:: Task objective ::
In the entries below, spot each line with the word "imbalance" and copy it.

=== Begin Enclosure ===

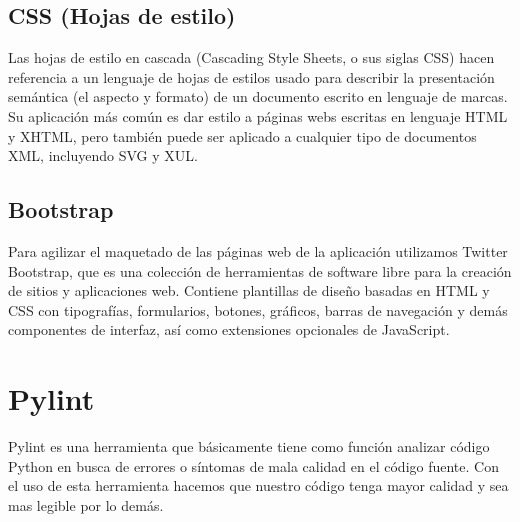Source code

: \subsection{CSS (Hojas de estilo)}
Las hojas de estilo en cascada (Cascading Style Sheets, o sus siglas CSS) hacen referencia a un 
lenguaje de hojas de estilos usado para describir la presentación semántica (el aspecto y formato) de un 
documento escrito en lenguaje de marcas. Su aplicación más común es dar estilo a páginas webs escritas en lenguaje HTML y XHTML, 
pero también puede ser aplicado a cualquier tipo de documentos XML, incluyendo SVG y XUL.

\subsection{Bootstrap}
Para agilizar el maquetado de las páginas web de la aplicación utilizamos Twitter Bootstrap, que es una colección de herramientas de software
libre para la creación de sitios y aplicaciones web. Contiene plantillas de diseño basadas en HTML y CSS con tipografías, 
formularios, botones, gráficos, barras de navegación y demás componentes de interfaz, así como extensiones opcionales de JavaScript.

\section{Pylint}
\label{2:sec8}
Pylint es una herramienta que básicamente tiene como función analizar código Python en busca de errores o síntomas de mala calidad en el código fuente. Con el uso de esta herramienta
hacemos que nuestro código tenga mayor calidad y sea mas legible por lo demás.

=== End Enclosure ===
=== Begin Enclosure ===

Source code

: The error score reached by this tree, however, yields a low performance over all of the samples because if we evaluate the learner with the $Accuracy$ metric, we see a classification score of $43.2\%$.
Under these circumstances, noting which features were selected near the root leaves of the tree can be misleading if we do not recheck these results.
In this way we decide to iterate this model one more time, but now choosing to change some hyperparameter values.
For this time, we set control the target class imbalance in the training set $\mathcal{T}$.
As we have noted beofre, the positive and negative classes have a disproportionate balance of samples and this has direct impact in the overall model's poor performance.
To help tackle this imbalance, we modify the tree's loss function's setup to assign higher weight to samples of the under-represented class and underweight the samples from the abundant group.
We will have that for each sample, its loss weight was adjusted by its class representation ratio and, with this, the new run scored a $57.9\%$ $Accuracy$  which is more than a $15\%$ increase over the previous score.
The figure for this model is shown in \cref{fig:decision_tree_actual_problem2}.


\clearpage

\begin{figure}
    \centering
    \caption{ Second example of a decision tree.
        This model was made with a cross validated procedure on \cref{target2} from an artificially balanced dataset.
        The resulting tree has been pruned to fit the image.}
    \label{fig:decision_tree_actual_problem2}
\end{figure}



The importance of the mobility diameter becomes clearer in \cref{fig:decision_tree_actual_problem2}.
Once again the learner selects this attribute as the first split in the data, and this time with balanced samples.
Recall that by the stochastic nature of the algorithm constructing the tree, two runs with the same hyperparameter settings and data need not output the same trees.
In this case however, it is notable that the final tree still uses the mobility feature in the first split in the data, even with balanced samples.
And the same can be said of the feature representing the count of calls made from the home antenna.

=== End Enclosure ===
=== Begin Enclosure ===

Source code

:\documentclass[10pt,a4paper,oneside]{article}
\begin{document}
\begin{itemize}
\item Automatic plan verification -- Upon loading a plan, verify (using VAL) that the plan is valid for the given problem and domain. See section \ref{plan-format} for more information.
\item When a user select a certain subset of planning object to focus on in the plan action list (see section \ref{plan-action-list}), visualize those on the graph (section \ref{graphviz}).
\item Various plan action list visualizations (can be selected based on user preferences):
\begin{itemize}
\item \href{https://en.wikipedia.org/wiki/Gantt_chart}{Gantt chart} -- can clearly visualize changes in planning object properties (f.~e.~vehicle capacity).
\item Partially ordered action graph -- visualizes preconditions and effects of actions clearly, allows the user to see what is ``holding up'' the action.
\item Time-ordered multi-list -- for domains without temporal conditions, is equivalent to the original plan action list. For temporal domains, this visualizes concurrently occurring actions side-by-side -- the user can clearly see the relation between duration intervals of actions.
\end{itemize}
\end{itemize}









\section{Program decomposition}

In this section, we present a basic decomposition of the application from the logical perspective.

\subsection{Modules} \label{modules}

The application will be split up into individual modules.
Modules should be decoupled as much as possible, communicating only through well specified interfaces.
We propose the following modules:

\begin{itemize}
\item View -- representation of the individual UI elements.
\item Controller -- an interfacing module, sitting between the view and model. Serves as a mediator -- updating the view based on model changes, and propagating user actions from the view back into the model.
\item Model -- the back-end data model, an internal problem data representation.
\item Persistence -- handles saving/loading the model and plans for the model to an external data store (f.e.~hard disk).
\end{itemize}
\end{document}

=== End Enclosure ===

:: Response area ::
For this time, we set control the target class imbalance in the training set $\mathcal{T}$.
To help tackle this imbalance, we modify the tree's loss function's setup to assign higher weight to samples of the under-represented class and underweight the samples from the abundant group.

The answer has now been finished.